[Opening DATA FOR THIS TASK section]

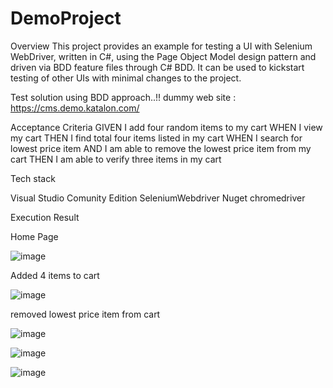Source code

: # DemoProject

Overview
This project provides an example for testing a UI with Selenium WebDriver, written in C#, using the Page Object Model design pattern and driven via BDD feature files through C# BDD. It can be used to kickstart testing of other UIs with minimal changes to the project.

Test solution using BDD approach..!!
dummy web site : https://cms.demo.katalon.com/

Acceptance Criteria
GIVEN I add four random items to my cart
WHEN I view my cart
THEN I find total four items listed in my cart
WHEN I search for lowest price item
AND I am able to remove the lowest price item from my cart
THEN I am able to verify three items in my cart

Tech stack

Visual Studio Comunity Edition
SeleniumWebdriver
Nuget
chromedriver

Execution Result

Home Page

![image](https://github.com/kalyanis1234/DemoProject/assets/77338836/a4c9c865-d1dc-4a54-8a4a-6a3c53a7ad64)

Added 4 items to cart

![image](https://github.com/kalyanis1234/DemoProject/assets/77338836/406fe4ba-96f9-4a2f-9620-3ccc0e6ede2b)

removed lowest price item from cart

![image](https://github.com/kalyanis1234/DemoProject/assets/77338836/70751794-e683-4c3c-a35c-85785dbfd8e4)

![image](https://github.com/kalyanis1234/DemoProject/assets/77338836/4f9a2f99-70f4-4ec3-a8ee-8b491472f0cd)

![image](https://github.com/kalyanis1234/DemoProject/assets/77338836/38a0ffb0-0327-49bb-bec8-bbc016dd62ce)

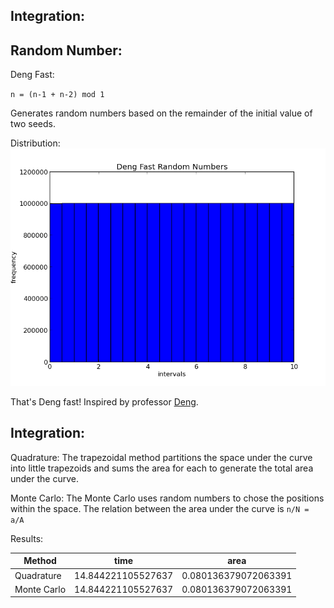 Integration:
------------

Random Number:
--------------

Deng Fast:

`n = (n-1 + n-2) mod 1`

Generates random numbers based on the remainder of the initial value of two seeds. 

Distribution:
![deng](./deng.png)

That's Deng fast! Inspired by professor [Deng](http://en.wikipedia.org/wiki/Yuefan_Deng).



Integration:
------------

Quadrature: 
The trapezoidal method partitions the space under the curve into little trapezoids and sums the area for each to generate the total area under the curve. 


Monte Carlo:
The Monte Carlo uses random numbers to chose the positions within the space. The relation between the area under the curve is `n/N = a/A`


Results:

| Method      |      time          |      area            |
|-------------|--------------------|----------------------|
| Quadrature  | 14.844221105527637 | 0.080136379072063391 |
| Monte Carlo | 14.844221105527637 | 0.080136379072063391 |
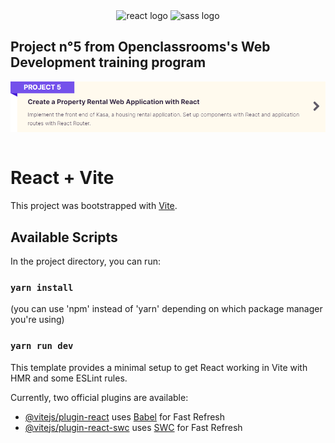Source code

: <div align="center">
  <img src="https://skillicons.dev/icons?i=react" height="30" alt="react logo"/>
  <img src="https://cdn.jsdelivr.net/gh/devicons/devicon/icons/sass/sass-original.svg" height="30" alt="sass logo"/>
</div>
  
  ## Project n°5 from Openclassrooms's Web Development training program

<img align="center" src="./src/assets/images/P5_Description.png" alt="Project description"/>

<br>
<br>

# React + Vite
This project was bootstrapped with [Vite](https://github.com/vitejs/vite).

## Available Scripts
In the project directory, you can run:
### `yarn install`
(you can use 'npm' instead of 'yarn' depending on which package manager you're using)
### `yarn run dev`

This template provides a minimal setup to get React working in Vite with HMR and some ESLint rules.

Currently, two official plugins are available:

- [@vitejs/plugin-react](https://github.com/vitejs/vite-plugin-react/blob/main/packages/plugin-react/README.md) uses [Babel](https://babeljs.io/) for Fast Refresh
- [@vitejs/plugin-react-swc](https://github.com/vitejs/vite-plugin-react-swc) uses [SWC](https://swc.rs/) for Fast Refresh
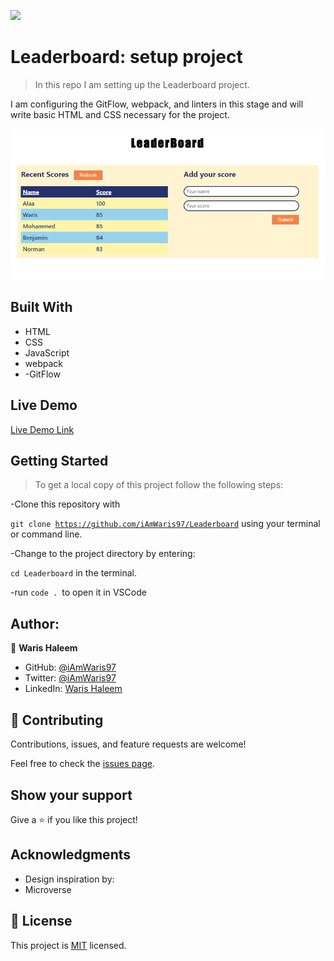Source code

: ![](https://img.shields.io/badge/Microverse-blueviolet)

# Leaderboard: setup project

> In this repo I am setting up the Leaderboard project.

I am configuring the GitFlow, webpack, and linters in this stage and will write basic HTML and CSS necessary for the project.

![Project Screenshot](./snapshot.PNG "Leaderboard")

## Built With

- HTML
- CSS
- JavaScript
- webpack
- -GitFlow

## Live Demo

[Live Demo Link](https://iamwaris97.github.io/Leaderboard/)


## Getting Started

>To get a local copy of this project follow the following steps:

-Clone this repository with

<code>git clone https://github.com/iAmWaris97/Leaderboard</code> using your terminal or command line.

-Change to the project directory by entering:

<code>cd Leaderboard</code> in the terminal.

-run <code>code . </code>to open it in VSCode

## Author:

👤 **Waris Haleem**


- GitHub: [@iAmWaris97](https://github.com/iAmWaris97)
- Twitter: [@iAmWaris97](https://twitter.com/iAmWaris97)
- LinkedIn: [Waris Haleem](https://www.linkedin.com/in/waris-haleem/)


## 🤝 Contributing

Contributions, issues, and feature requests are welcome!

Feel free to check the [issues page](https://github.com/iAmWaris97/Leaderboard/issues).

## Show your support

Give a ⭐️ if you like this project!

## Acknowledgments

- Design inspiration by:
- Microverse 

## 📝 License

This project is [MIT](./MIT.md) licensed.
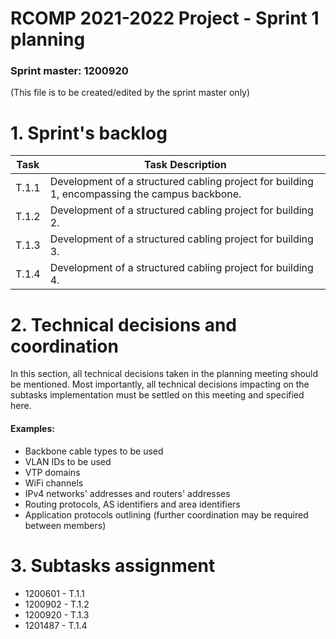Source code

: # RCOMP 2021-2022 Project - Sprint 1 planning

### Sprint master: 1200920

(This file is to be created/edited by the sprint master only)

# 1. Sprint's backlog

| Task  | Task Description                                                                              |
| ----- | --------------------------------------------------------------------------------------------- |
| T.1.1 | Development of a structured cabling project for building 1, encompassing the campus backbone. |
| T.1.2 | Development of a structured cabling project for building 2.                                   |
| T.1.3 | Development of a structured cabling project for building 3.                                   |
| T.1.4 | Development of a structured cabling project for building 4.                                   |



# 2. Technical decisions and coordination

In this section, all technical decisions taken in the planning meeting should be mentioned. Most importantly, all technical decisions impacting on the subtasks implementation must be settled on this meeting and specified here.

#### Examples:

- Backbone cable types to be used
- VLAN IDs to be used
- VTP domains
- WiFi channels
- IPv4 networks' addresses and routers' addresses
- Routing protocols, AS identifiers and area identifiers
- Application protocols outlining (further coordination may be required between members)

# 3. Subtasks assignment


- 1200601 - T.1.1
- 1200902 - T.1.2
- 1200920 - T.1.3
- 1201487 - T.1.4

[Closing DATA FOR THIS TASK section]
[Opening DATA FOR THIS TASK section]

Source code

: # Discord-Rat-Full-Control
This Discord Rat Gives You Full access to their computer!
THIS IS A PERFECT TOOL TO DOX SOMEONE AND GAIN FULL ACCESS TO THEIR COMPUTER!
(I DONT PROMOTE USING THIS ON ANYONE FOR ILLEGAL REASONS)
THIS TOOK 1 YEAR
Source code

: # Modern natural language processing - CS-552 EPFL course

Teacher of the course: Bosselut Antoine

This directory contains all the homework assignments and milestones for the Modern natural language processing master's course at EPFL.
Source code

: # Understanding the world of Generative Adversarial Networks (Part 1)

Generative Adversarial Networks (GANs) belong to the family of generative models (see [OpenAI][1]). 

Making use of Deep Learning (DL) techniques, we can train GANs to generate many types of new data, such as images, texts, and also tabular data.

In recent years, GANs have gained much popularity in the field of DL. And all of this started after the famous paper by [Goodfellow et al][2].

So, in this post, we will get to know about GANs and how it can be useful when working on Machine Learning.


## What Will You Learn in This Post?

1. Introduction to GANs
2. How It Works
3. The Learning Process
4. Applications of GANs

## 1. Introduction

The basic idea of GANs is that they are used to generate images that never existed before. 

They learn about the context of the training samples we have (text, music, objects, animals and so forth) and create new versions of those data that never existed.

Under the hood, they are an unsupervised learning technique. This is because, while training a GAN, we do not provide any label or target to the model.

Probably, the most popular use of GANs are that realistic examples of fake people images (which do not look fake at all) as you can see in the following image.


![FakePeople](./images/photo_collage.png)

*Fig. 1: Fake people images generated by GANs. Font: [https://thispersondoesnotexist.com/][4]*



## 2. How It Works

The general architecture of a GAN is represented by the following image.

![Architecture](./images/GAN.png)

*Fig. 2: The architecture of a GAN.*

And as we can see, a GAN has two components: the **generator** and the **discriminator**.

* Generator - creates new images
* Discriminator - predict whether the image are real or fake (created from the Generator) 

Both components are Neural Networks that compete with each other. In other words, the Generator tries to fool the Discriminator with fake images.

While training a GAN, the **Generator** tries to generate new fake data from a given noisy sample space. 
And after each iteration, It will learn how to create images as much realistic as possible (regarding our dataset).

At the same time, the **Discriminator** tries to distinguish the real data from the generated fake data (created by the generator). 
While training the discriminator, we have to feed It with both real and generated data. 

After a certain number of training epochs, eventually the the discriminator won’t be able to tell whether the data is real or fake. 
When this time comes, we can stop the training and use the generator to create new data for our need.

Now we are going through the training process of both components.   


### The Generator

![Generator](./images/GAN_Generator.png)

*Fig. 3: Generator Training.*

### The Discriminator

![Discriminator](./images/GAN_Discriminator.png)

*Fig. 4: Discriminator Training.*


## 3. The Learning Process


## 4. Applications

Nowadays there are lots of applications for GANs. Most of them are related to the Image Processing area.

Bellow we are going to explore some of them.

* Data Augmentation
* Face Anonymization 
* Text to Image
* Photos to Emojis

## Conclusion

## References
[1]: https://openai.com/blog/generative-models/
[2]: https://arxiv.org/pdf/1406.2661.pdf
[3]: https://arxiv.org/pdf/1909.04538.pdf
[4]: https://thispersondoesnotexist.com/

[Closing DATA FOR THIS TASK section]
[Opening DATA FOR THIS TASK section]

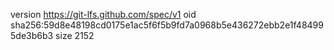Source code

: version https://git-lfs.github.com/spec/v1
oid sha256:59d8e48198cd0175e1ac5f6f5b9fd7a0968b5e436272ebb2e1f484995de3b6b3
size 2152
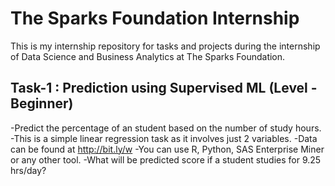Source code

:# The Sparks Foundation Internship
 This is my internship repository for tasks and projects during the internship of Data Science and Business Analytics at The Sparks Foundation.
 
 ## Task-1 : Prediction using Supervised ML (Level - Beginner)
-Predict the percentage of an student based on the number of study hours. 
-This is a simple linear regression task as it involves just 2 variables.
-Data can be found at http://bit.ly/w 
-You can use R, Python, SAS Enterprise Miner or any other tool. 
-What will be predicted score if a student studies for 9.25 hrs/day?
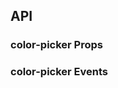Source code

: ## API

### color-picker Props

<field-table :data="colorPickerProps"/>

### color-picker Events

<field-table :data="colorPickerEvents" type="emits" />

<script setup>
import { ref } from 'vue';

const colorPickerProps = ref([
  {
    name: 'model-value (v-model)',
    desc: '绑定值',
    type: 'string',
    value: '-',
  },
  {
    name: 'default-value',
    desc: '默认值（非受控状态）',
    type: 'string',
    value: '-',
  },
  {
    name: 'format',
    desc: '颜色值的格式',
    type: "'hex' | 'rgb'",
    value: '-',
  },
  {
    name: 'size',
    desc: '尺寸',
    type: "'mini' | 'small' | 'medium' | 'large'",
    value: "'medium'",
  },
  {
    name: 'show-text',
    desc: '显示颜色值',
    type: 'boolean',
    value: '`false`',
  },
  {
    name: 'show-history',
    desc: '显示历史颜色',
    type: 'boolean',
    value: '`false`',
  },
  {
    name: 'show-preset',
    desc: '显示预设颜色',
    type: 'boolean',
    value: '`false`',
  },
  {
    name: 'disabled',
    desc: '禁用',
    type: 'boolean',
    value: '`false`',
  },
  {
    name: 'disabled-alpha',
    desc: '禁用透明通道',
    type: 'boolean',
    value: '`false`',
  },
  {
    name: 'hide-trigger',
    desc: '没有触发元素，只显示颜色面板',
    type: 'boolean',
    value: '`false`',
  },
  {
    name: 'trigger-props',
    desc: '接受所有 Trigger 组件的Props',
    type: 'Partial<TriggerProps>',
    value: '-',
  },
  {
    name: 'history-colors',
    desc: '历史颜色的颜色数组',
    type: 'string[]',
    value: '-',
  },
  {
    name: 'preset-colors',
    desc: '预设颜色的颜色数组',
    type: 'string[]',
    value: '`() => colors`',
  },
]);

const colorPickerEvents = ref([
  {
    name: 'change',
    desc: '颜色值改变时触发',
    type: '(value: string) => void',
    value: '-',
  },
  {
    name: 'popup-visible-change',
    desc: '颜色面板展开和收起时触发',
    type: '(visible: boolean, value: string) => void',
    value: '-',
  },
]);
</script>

[Closing DATA FOR THIS TASK section]

- [ACTIVITY]: Each line in the records above with "height" must be returned.

- [WRITTEN RESPONSE]:
  <img src="https://skillicons.dev/icons?i=react" height="30" alt="react logo"/>
  <img src="https://cdn.jsdelivr.net/gh/devicons/devicon/icons/sass/sass-original.svg" height="30" alt="sass logo"/>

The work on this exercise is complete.